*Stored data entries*
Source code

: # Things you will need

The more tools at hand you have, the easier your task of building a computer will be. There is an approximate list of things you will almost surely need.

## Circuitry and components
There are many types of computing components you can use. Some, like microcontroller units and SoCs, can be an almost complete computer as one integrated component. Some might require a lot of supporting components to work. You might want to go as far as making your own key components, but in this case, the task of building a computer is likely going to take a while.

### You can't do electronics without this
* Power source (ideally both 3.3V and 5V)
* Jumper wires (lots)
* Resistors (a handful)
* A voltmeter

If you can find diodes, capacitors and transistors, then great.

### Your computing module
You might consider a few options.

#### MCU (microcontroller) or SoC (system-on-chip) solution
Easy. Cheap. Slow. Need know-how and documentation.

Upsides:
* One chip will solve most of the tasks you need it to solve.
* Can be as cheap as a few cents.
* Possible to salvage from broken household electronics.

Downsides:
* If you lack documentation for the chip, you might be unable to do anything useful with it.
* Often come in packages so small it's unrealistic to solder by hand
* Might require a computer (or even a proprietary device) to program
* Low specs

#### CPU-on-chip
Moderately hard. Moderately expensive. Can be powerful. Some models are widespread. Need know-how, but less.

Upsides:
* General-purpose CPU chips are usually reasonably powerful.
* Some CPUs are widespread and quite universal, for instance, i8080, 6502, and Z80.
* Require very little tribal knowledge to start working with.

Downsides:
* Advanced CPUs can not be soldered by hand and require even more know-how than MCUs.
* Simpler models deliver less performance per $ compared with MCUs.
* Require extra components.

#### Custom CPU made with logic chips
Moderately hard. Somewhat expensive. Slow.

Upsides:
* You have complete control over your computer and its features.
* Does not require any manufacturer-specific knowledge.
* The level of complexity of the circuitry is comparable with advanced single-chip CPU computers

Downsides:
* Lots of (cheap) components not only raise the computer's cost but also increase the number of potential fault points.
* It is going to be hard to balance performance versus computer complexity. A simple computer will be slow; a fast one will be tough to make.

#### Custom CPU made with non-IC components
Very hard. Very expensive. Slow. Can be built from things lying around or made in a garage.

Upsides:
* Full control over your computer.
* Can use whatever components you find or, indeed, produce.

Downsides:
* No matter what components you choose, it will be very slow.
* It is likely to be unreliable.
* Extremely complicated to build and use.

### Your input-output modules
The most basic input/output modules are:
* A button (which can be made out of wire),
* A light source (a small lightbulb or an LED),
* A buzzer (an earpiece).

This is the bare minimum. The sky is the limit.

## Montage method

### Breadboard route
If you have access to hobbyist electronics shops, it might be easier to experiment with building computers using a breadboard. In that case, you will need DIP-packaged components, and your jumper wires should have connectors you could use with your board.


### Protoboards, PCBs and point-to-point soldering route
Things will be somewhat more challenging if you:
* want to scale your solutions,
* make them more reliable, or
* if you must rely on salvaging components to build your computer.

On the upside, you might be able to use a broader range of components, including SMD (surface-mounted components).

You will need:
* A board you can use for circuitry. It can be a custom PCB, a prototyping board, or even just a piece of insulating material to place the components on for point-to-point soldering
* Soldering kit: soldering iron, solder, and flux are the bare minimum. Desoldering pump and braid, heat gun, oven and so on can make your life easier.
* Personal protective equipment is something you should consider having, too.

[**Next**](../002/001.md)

--

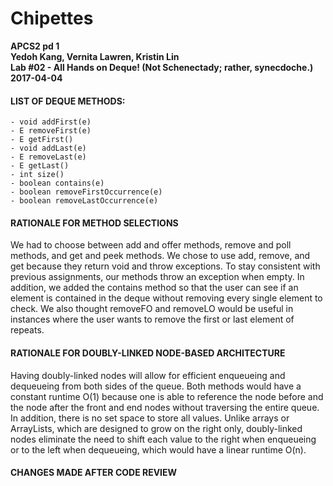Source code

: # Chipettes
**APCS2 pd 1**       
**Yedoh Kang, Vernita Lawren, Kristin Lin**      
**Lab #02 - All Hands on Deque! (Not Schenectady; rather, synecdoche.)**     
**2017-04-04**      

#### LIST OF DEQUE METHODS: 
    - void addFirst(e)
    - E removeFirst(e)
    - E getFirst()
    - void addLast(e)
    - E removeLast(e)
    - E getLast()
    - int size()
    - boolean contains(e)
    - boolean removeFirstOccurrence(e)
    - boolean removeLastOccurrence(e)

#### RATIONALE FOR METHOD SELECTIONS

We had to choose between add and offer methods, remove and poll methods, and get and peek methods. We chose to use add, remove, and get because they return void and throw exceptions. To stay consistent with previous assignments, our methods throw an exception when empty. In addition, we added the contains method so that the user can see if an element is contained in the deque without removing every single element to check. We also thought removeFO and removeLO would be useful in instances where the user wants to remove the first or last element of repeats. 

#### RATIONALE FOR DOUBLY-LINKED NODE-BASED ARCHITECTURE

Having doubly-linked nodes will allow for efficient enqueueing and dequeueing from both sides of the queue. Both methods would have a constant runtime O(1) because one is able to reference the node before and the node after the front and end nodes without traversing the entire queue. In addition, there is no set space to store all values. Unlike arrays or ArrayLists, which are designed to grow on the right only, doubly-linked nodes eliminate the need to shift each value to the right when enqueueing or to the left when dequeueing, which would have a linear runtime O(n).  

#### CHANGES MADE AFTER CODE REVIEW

--

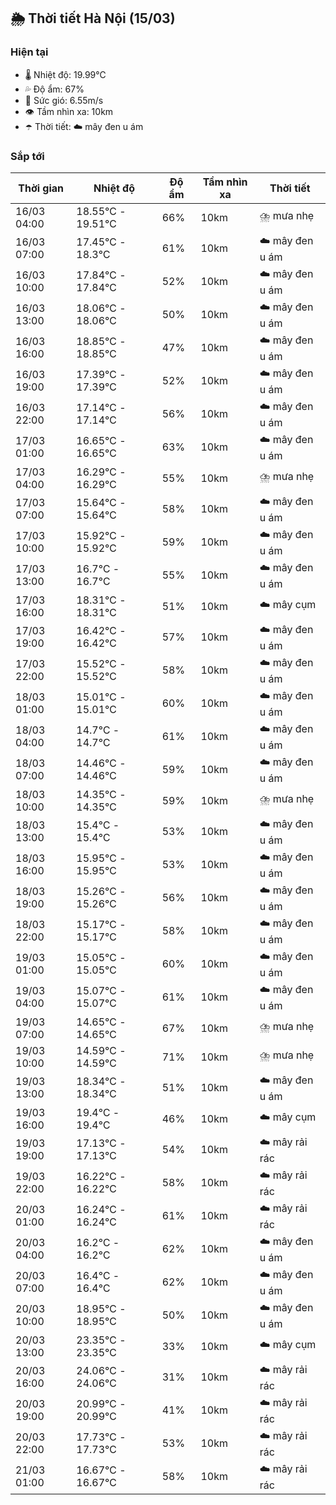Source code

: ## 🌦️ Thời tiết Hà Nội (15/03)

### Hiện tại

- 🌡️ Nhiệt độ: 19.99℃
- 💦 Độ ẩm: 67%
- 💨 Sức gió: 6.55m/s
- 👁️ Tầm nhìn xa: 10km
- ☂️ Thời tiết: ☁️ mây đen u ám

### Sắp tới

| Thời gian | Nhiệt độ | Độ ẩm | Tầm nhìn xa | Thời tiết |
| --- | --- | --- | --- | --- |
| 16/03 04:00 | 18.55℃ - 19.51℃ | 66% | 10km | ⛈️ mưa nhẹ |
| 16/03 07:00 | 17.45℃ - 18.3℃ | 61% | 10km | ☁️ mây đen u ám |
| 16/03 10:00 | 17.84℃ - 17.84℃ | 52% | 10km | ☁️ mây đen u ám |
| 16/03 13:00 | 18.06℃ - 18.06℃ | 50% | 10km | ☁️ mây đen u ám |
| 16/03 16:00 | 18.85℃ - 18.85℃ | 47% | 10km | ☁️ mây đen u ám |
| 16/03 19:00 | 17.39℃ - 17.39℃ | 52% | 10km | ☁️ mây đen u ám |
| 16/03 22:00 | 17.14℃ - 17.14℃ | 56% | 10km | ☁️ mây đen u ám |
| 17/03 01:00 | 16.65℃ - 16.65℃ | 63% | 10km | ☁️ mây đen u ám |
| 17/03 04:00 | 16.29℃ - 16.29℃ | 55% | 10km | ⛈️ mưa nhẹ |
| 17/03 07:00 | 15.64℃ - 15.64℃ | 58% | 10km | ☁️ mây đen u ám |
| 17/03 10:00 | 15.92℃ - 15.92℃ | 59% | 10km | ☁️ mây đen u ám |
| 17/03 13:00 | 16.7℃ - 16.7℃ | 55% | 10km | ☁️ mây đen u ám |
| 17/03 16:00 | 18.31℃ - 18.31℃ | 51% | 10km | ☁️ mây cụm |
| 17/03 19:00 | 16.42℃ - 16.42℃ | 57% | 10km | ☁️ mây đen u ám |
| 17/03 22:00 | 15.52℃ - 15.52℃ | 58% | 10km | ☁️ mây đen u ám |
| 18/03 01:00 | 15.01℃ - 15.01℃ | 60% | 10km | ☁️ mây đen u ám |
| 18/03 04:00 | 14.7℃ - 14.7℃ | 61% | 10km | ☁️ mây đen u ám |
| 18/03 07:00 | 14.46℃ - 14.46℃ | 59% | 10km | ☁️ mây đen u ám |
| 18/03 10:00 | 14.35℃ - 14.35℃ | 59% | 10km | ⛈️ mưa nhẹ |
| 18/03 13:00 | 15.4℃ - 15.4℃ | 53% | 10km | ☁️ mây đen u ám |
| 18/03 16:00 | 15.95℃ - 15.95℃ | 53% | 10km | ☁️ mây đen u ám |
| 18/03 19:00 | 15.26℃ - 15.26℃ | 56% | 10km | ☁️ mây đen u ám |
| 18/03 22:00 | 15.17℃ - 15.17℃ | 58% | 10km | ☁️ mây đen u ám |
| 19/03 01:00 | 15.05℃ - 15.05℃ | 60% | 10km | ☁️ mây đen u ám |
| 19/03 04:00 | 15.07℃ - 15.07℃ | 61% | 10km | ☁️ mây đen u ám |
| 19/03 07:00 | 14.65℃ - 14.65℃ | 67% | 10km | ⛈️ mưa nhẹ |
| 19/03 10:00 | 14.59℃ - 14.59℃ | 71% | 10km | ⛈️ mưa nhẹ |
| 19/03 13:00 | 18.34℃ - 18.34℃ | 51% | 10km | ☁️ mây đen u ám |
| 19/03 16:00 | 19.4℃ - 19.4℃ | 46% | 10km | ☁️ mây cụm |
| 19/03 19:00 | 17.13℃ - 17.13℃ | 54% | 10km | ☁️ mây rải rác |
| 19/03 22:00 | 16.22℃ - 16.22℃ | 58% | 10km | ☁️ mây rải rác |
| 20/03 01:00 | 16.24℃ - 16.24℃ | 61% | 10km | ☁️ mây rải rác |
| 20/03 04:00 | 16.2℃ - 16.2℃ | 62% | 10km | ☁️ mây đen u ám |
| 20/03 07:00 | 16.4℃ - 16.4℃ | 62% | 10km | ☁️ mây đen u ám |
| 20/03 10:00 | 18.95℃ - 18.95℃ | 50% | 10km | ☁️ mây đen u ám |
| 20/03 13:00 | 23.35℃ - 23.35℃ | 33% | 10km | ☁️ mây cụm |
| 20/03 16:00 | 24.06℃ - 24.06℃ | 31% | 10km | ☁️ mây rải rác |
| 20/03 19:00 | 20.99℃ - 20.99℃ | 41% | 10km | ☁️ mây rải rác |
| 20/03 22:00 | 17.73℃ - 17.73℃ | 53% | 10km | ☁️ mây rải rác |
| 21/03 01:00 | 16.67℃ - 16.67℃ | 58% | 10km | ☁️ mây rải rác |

*YOUR INSTRUCTIONS*
Scan the records above for the lines holding "19/03 22:00 |" and "20/03 16:00 |". Transcribe those two and every line between them word for word, and no others.

*SOLUTION TO THE PROBLEM*
| 19/03 22:00 | 16.22℃ - 16.22℃ | 58% | 10km | ☁️ mây rải rác |
| 20/03 01:00 | 16.24℃ - 16.24℃ | 61% | 10km | ☁️ mây rải rác |
| 20/03 04:00 | 16.2℃ - 16.2℃ | 62% | 10km | ☁️ mây đen u ám |
| 20/03 07:00 | 16.4℃ - 16.4℃ | 62% | 10km | ☁️ mây đen u ám |
| 20/03 10:00 | 18.95℃ - 18.95℃ | 50% | 10km | ☁️ mây đen u ám |
| 20/03 13:00 | 23.35℃ - 23.35℃ | 33% | 10km | ☁️ mây cụm |
| 20/03 16:00 | 24.06℃ - 24.06℃ | 31% | 10km | ☁️ mây rải rác |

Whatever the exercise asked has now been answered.